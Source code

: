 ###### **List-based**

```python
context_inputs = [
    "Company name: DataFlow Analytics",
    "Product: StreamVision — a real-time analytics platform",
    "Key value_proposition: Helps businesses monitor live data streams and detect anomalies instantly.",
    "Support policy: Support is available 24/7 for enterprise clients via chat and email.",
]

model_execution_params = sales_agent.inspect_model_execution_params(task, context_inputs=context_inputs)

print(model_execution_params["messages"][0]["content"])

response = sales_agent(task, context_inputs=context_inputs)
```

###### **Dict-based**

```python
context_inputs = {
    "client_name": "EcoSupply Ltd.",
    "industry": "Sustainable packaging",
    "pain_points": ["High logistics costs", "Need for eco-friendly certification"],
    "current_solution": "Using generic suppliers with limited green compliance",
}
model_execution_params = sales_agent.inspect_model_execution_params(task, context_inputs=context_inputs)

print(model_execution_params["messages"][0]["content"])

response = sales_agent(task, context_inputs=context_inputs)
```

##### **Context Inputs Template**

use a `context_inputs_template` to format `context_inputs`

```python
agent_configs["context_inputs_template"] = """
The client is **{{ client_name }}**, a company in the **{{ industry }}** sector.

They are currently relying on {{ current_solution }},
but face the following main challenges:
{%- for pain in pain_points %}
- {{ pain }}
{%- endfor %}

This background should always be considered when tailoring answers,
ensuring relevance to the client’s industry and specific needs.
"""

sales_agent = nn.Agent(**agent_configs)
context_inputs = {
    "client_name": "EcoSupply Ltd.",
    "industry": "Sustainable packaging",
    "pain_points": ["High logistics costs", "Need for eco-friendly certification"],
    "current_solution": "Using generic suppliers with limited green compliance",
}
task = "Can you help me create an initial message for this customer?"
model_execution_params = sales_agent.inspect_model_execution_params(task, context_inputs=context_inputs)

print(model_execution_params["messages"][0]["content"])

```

_EXERCISE INSTRUCTIONS_. Using the entries, return every line where the word "industry" can be found.

_TASK OUTPUT_.
    "industry": "Sustainable packaging",
The client is **{{ client_name }}**, a company in the **{{ industry }}** sector.
ensuring relevance to the client’s industry and specific needs.
    "industry": "Sustainable packaging",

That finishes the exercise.